A realização periódica do flushing com solução fisiológica de 0.9% é a intervenção de enfermagem indicada e indispensável para evitar resíduos de sangue, colonização bacteriana e consequentemente a obstrução dos cateteres venosos (Ferroni et al., 2014; Infusion Nurses Society, 2016; Ngo & Murphy, 2005; Royon et al., 2012). Uma revisão sistemática da literatura recentemente publicada (Santos et al., 2015) evidenciou que não existem diferenças entre a solução fisiológica de 0.9% e as soluções heparinizadas em termos de eficácia para manter a permeabilização dos cateteres venosos centrais em adultos. A solução fisiológica de 0.9% é recomendada em associação com a técnica de flushing antes e após a administração de medicamentos, transfusão de hemoderivados, recolha de sangue para análises clínicas e para a manutenção do cateter quando não estiver sendo utilizado (Infusion Nurses Society, 2016; Patidar, Choudhary, Bindu, & Midha, 2014; Vigier, Merckx, Coquin, Flaud, & Guiffant, 2005).

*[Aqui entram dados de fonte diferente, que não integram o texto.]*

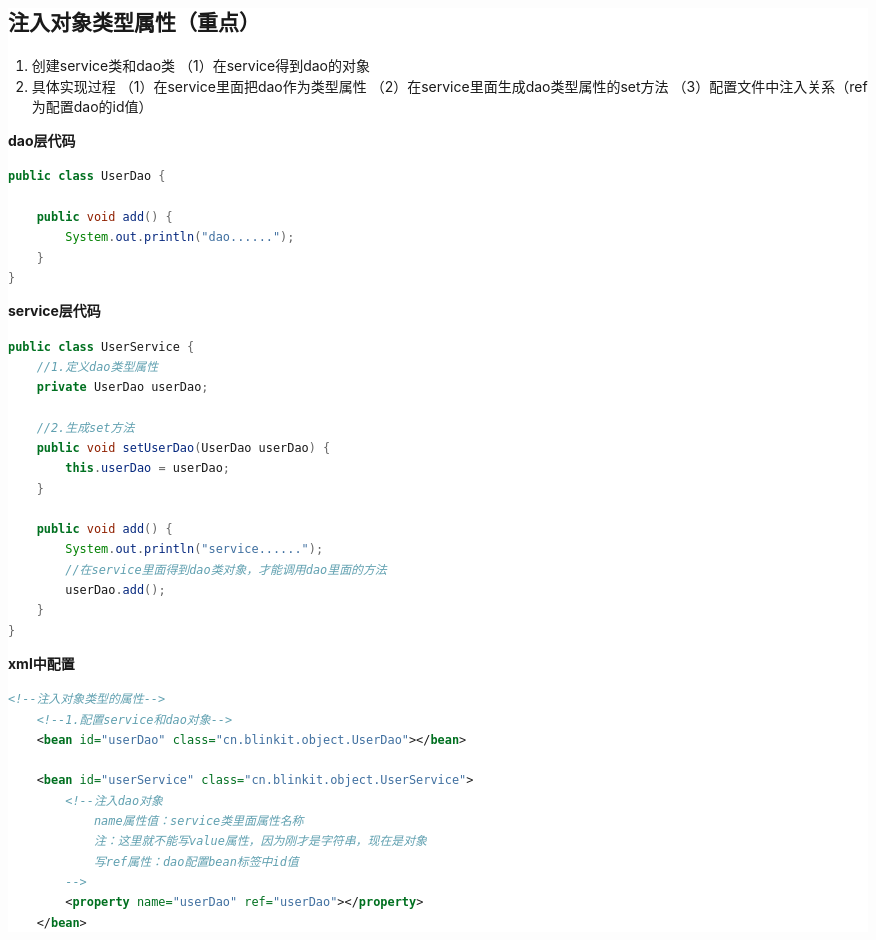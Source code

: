

## 注入对象类型属性（重点）

1. 创建service类和dao类
   （1）在service得到dao的对象
2. 具体实现过程
   （1）在service里面把dao作为类型属性
   （2）在service里面生成dao类型属性的set方法
   （3）配置文件中注入关系（ref为配置dao的id值）

**dao层代码**

```java
public class UserDao {

    public void add() {
        System.out.println("dao......");
    }
}
```

**service层代码**

```java
public class UserService {
    //1.定义dao类型属性
    private UserDao userDao;

    //2.生成set方法
    public void setUserDao(UserDao userDao) {
        this.userDao = userDao;
    }

    public void add() {
        System.out.println("service......");
        //在service里面得到dao类对象，才能调用dao里面的方法
        userDao.add();
    }
}
```

**xml中配置**

```xml
<!--注入对象类型的属性-->
    <!--1.配置service和dao对象-->
    <bean id="userDao" class="cn.blinkit.object.UserDao"></bean>

    <bean id="userService" class="cn.blinkit.object.UserService">
        <!--注入dao对象
            name属性值：service类里面属性名称
            注：这里就不能写value属性，因为刚才是字符串，现在是对象
            写ref属性：dao配置bean标签中id值
        -->
        <property name="userDao" ref="userDao"></property>
    </bean>
```
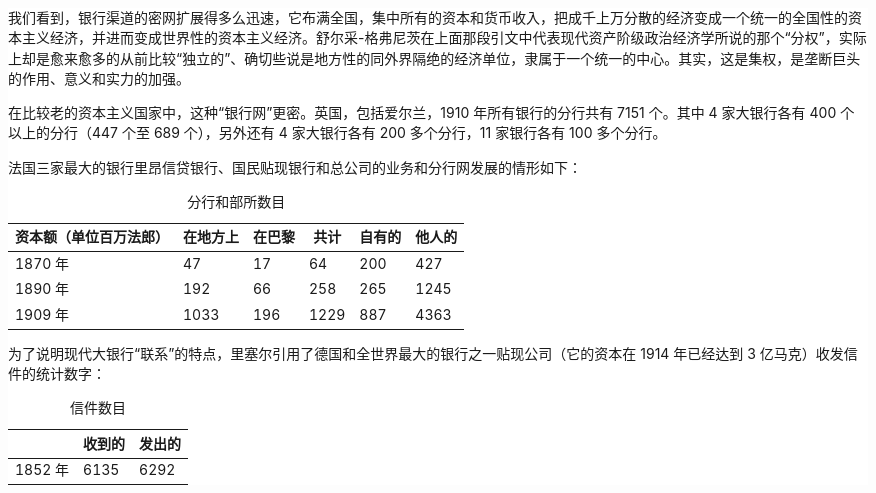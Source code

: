 </tbody>
</table>

我们看到，银行渠道的密网扩展得多么迅速，它布满全国，集中所有的资本和货币收入，把成千上万分散的经济变成一个统一的全国性的资本主义经济，并进而变成世界性的资本主义经济。舒尔采-格弗尼茨在上面那段引文中代表现代资产阶级政治经济学所说的那个“分权”，实际上却是愈来愈多的从前比较“独立的”、确切些说是地方性的同外界隔绝的经济单位，隶属于一个统一的中心。其实，这是集权，是垄断巨头的作用、意义和实力的加强。

在比较老的资本主义国家中，这种“银行网”更密。英国，包括爱尔兰，1910 年所有银行的分行共有 7151 个。其中 4 家大银行各有 400 个以上的分行（447 个至 689 个），另外还有 4 家大银行各有 200 多个分行，11 家银行各有 100 多个分行。

法国三家最大的银行里昂信贷银行、国民贴现银行和总公司的业务和分行网发展的情形如下：

<table>
<caption>分行和部所数目
</caption>
<thead>
  <tr>
    <th>资本额（单位百万法郎）</th>
    <th>在地方上</th>
    <th>在巴黎</th>
    <th>共计</th>
    <th>自有的</th>
    <th>他人的</th>
  </tr></thead>
<tbody>
  <tr>
    <td>1870 年</td>
    <td>47</td>
    <td>17</td>
    <td>64</td>
    <td>200</td>
    <td>427</td>
  </tr>
  <tr>
    <td>1890 年</td>
    <td>192</td>
    <td>66</td>
    <td>258</td>
    <td>265</td>
    <td>1245</td>
  </tr>
  <tr>
    <td>1909 年</td>
    <td>1033</td>
    <td>196</td>
    <td>1229</td>
    <td>887</td>
    <td>4363</td>
  </tr>
</tbody>
</table>

为了说明现代大银行“联系”的特点，里塞尔引用了德国和全世界最大的银行之一贴现公司（它的资本在 1914 年已经达到 3 亿马克）收发信件的统计数字：

<table>
<caption>信件数目</caption>
<thead>
  <tr>
    <th></th>
    <th>收到的</th>
    <th>发出的</th>
  </tr></thead>
<tbody>
  <tr>
    <td>1852 年</td>
    <td>6135</td>
    <td>6292</td>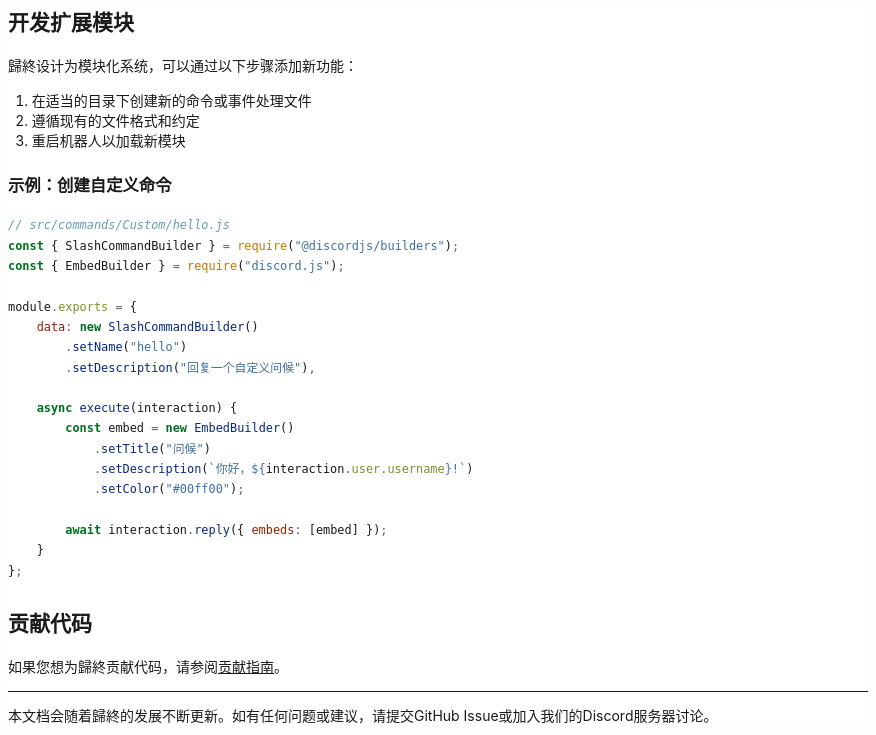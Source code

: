 ## 开发扩展模块

歸終设计为模块化系统，可以通过以下步骤添加新功能：

1. 在适当的目录下创建新的命令或事件处理文件
2. 遵循现有的文件格式和约定
3. 重启机器人以加载新模块

### 示例：创建自定义命令

```javascript
// src/commands/Custom/hello.js
const { SlashCommandBuilder } = require("@discordjs/builders");
const { EmbedBuilder } = require("discord.js");

module.exports = {
    data: new SlashCommandBuilder()
        .setName("hello")
        .setDescription("回复一个自定义问候"),
    
    async execute(interaction) {
        const embed = new EmbedBuilder()
            .setTitle("问候")
            .setDescription(`你好，${interaction.user.username}!`)
            .setColor("#00ff00");
            
        await interaction.reply({ embeds: [embed] });
    }
};
```

## 贡献代码

如果您想为歸終贡献代码，请参阅[贡献指南](../../CONTRIBUTING_ZH-CN.md)。

---

本文档会随着歸終的发展不断更新。如有任何问题或建议，请提交GitHub Issue或加入我们的Discord服务器讨论。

A escolha de seringas maiores que 10 ml para administrar medicamentos ou soluções no PICC é o recomendado para prevenir a fratura desse cateter (Aitken & Minton, 1984; Dougherty, 2014; Infusion Nurses Society, 2016). Outras intervenções para prevenir a fratura do PICC consistem na utilização exclusivamente de solução de clorohexidina a 2% e/ou solução fisiológica de 0.9% no tratamento do local da inserção, já que soluções abrasivas podem ressecar o cateter intensificando o risco de fratura. Incluem também a não utilização de tesoura ou outros equipamentos cortantes durante a realização do penso e a preferência ao penso transparente estéril no local da inserção (Aitken & Minton, 1984; Dougherty, 2014; Hudman & Bodenham, 2012; Infusion Nurses Society, 2016).

A adoção das recomendações para prevenção de infeção proposta pelo Centers for Disease Control e a vigilância diária do local de inserção do cateter venoso são fatores associados às baixas taxas de complicações em doentes portadores de PICC, pelo que devem ser asseguradas tais medidas preventivas (Harnage, 2007; O'Grady et al., 2011; Pittiruti et al., 2009).

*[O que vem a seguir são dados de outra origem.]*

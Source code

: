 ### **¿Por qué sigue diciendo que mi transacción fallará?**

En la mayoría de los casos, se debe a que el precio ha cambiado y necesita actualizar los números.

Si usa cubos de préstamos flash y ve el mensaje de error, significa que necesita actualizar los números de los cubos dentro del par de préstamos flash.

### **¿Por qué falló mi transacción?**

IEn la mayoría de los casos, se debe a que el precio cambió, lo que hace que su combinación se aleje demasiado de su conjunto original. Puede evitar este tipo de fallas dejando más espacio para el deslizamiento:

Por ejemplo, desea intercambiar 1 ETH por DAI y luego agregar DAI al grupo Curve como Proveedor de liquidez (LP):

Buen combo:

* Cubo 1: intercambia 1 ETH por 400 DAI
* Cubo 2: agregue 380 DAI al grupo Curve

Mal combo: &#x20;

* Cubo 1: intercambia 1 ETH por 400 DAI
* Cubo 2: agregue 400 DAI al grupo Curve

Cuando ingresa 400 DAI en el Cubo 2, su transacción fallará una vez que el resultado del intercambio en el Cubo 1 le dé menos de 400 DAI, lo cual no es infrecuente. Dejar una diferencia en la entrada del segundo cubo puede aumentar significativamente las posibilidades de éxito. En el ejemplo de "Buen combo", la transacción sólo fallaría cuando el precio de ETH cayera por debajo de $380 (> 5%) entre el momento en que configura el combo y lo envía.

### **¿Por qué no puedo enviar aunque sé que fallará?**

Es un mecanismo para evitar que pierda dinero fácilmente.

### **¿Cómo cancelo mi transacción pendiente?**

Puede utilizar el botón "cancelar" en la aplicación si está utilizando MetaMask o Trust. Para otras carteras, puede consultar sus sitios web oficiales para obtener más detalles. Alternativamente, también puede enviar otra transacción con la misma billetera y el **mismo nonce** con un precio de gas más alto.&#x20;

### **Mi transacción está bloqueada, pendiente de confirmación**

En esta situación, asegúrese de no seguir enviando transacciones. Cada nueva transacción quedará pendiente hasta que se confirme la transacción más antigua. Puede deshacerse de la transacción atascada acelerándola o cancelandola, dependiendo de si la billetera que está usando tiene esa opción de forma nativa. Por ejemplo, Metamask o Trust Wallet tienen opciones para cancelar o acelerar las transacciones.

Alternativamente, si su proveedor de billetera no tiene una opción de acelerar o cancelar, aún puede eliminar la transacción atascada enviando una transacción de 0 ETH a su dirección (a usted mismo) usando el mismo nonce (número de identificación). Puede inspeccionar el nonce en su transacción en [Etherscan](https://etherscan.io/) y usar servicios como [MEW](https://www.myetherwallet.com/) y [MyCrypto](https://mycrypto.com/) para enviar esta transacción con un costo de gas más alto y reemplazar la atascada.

A formação de equipas especializadas tem sido uma estratégia recomendada para prestar cuidados ao doente que necessita ou já é portador de um PICC, essencialmente para inserir o cateter, atentar para os cuidados no local do penso e prevenir complicações, além de intervir aquando da ocorrência das mesmas (Chen et al., 2014; Davis & Kokotis, 2004;

Emoli et al., 2014; Nichols & Humphrey, 2008; Petry et al., 2012; Royer, 2001). As evidências mostram que as unidades de cuidados que trabalham com equipas de enfermagem especializadas em acessos vasculares têm apresentado melhores resultados nos indicadores de qualidade da prestação de cuidados de enfermagem, com redução nas taxas de flebite e de infeção relacionada a cateter, bem como no número de punções venosas, conduzindo à inserção mais precoce do PICC e à maior satisfação do doente (Alonso, 2016; Cechinel et al., 2016; Espírito-Santo, 2016; Royer, 2001).

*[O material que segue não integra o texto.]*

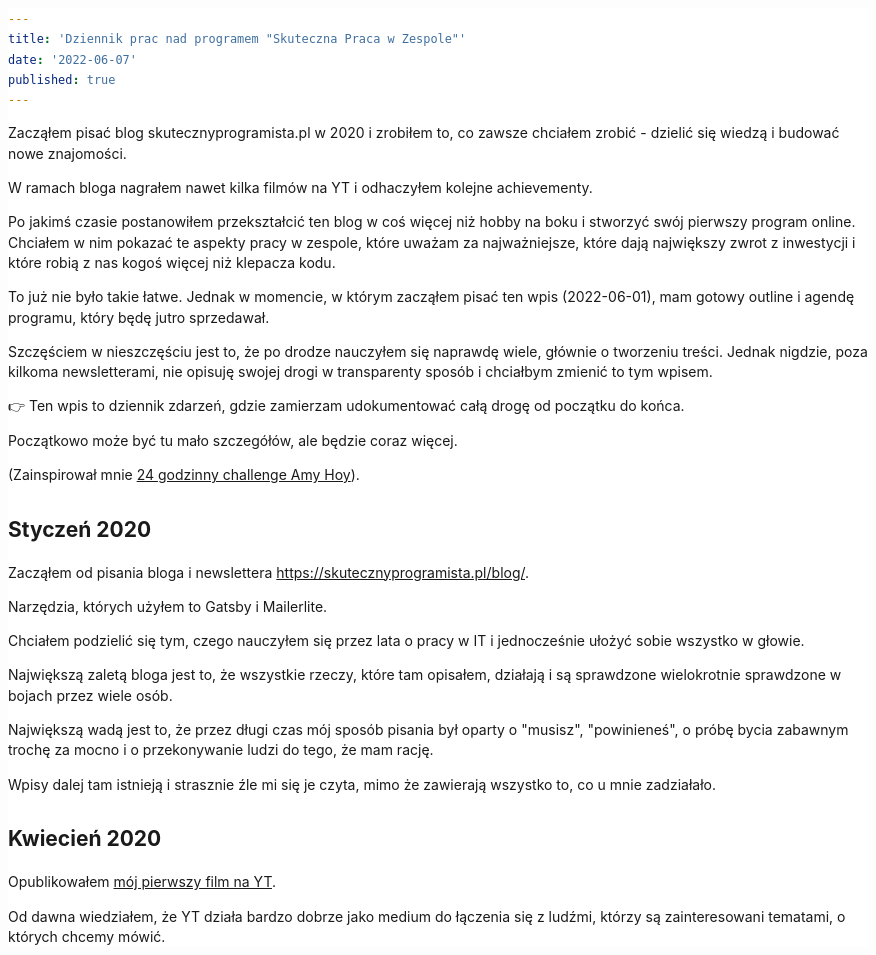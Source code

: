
 ```yaml
---
title: 'Dziennik prac nad programem "Skuteczna Praca w Zespole"'
date: '2022-06-07'
published: true
---
```


Zacząłem pisać blog skutecznyprogramista.pl w 2020 i zrobiłem to, co zawsze chciałem zrobić - dzielić się wiedzą i budować nowe znajomości.

W ramach bloga nagrałem nawet kilka filmów na YT i odhaczyłem kolejne achievementy.

Po jakimś czasie postanowiłem przekształcić ten blog w coś więcej niż hobby na boku i stworzyć swój pierwszy program online.
Chciałem w nim pokazać te aspekty pracy w zespole, które uważam za najważniejsze, które dają największy zwrot z inwestycji i które robią z nas kogoś więcej niż klepacza kodu.

To już nie było takie łatwe. Jednak w momencie, w którym zacząłem pisać ten wpis (2022-06-01), mam gotowy outline i agendę programu, który będę jutro sprzedawał.

Szczęściem w nieszczęściu jest to, że po drodze nauczyłem się naprawdę wiele, głównie o tworzeniu treści.
Jednak nigdzie, poza kilkoma newsletterami, nie opisuję swojej drogi w transparenty sposób i chciałbym zmienić to tym wpisem.

👉 Ten wpis to dziennik zdarzeń, gdzie zamierzam udokumentować całą drogę od początku do końca.

Początkowo może być tu mało szczegółów, ale będzie coraz więcej.

(Zainspirował mnie [24 godzinny challenge Amy Hoy](https://stackingthebricks.com/24-hour-product-challenge/)).

## Styczeń 2020

Zacząłem od pisania bloga i newslettera https://skutecznyprogramista.pl/blog/.

Narzędzia, których użyłem to Gatsby i Mailerlite.

Chciałem podzielić się tym, czego nauczyłem się przez lata o pracy w IT i jednocześnie ułożyć sobie wszystko w głowie.

Największą zaletą bloga jest to, że wszystkie rzeczy, które tam opisałem, działają i są sprawdzone wielokrotnie sprawdzone w bojach przez wiele osób.

Największą wadą jest to, że przez długi czas mój sposób pisania był oparty o "musisz", "powinieneś", o próbę bycia zabawnym trochę za mocno i o przekonywanie ludzi do tego, że mam rację.

Wpisy dalej tam istnieją i strasznie źle mi się je czyta, mimo że zawierają wszystko to, co u mnie zadziałało.

## Kwiecień 2020

Opublikowałem [mój pierwszy film na YT](https://youtu.be/frOtId1JU88).

Od dawna wiedziałem, że YT działa bardzo dobrze jako medium do łączenia się z ludźmi, którzy są zainteresowani tematami, o których chcemy mówić.
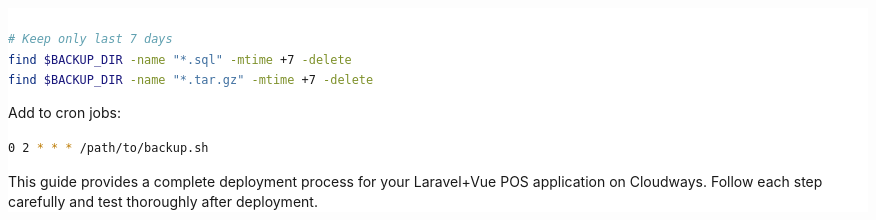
 ```bash

# Keep only last 7 days
find $BACKUP_DIR -name "*.sql" -mtime +7 -delete
find $BACKUP_DIR -name "*.tar.gz" -mtime +7 -delete
```

Add to cron jobs:
```bash
0 2 * * * /path/to/backup.sh
```

This guide provides a complete deployment process for your Laravel+Vue POS application on Cloudways. Follow each step carefully and test thoroughly after deployment.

Uma análise das indicações/contraindicações e dos riscos/benefícios de cada tipo de cateter venoso e dos medicamentos prescritos, associada à avaliação das caraterísticas do doente, tal como à utilização de equipamentos de imagem na inserção do cateter são outras ações essenciais na prestação dos cuidados de enfermagem aos doentes que necessitam de um cateter venoso para implementar a terapêutica endovenosa (Chen et al., 2014; Davis & Kokotis, 2004; Emoli et al., 2014; Nichols & Humphrey, 2008; Petry et al., 2012; Royer, 2001). Todos os cuidados devem ser fundamentados nas melhores evidências científicas disponíveis e planeados com o doente, assegurando a sua participação nos cuidados, atendendo às suas preferências e validando assim um cuidado individualizado, com vista à segurança e qualidade dos cuidados.